TASK OBJECTIVE
In the records below, locate the line containing "a uniform distribution.", then output that line and all later lines exactly, through the last one.

*** Block opens ***

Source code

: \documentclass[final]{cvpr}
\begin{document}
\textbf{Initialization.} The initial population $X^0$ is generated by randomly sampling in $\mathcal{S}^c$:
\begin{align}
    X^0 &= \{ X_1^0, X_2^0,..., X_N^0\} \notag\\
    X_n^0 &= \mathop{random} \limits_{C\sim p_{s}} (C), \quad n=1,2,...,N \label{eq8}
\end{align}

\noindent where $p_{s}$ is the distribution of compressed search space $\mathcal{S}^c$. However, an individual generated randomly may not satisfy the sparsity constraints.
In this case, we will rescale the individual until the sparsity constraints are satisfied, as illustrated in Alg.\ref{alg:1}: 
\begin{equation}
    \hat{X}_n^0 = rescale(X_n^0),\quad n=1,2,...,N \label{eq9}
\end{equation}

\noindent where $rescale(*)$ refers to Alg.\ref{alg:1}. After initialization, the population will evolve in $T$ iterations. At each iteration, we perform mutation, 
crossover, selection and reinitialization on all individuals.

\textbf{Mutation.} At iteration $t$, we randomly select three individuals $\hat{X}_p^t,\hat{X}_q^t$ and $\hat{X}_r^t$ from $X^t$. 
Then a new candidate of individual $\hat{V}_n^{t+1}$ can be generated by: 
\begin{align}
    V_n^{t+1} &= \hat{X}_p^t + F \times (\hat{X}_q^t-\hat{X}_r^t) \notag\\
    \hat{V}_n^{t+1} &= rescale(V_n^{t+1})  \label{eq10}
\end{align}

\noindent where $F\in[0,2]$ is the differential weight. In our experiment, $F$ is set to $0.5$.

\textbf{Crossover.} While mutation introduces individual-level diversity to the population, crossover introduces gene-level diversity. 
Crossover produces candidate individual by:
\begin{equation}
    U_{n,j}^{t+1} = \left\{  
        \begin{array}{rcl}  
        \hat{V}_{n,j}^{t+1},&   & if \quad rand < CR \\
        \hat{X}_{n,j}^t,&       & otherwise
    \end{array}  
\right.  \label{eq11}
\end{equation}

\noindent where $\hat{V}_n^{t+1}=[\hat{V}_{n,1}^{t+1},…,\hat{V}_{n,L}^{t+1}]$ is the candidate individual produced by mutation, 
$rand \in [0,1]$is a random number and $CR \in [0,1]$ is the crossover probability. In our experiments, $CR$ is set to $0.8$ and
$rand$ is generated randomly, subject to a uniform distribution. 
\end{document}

*** Block closes ***

TASK RESULT
$rand$ is generated randomly, subject to a uniform distribution. 
\end{document}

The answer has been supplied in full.